Task details: Search the data below for the word "color" and copy each line that holds it.

Material provided:
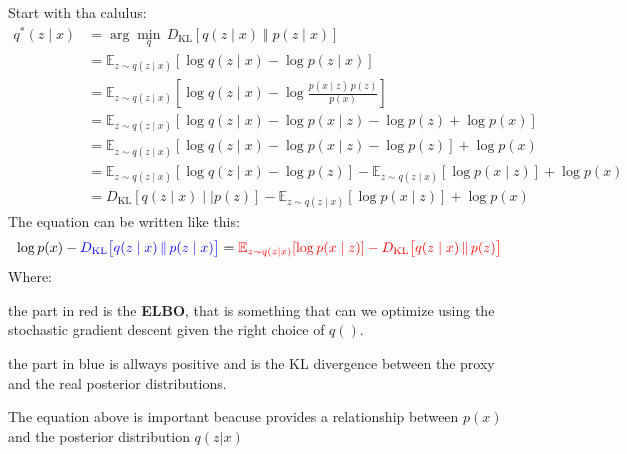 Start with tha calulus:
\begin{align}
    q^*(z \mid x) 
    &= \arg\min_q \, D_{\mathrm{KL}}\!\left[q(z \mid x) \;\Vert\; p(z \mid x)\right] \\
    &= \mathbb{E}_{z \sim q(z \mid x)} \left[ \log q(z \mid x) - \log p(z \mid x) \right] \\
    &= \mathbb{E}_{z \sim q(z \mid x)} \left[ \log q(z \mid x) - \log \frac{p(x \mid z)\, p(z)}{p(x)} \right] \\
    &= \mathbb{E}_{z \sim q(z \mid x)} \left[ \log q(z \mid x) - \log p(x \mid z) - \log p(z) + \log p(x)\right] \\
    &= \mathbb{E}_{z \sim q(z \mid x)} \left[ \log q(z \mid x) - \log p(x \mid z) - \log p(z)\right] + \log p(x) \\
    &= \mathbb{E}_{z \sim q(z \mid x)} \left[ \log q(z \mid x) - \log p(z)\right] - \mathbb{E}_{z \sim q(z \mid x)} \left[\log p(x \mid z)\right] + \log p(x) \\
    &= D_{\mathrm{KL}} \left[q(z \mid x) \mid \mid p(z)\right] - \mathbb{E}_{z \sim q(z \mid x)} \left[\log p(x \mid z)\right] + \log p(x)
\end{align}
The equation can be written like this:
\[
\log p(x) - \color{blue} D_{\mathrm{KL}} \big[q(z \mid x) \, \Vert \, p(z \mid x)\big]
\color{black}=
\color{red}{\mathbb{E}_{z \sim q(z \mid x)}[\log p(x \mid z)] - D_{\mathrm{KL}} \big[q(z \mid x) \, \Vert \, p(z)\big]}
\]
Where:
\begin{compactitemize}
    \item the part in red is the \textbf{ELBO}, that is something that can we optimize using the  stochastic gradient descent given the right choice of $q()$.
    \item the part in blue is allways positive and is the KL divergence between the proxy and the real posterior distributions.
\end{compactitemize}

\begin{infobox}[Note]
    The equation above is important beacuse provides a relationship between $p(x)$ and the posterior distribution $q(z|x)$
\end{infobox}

...

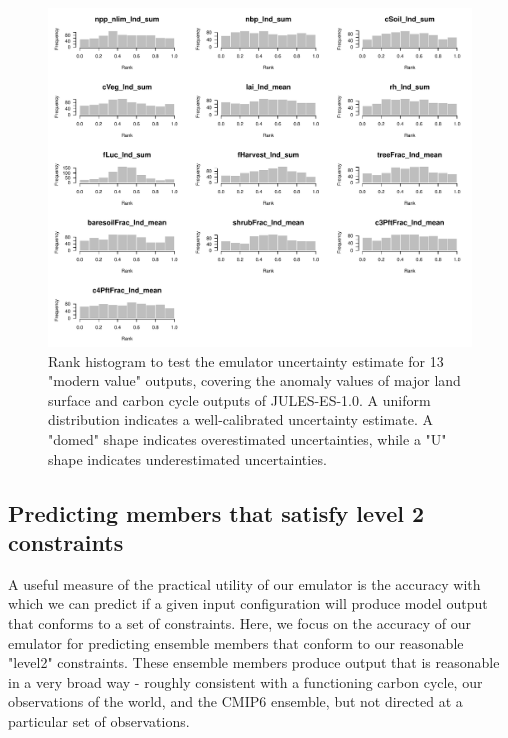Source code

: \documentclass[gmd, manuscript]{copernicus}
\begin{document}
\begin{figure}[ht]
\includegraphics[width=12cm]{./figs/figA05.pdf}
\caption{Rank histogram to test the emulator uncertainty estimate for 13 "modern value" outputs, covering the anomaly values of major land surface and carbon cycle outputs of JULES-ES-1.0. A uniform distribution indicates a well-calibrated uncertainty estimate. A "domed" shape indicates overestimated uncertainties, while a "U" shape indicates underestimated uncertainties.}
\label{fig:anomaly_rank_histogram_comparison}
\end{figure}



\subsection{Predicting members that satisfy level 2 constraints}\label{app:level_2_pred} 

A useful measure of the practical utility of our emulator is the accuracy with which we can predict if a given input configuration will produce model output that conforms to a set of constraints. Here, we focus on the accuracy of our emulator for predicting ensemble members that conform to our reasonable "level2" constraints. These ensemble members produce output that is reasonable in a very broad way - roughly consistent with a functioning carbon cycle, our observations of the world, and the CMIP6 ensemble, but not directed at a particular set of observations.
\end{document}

Output of the task:
\log p(x) - \color{blue} D_{\mathrm{KL}} \big[q(z \mid x) \, \Vert \, p(z \mid x)\big]
\color{black}=
\color{red}{\mathbb{E}_{z \sim q(z \mid x)}[\log p(x \mid z)] - D_{\mathrm{KL}} \big[q(z \mid x) \, \Vert \, p(z)\big]}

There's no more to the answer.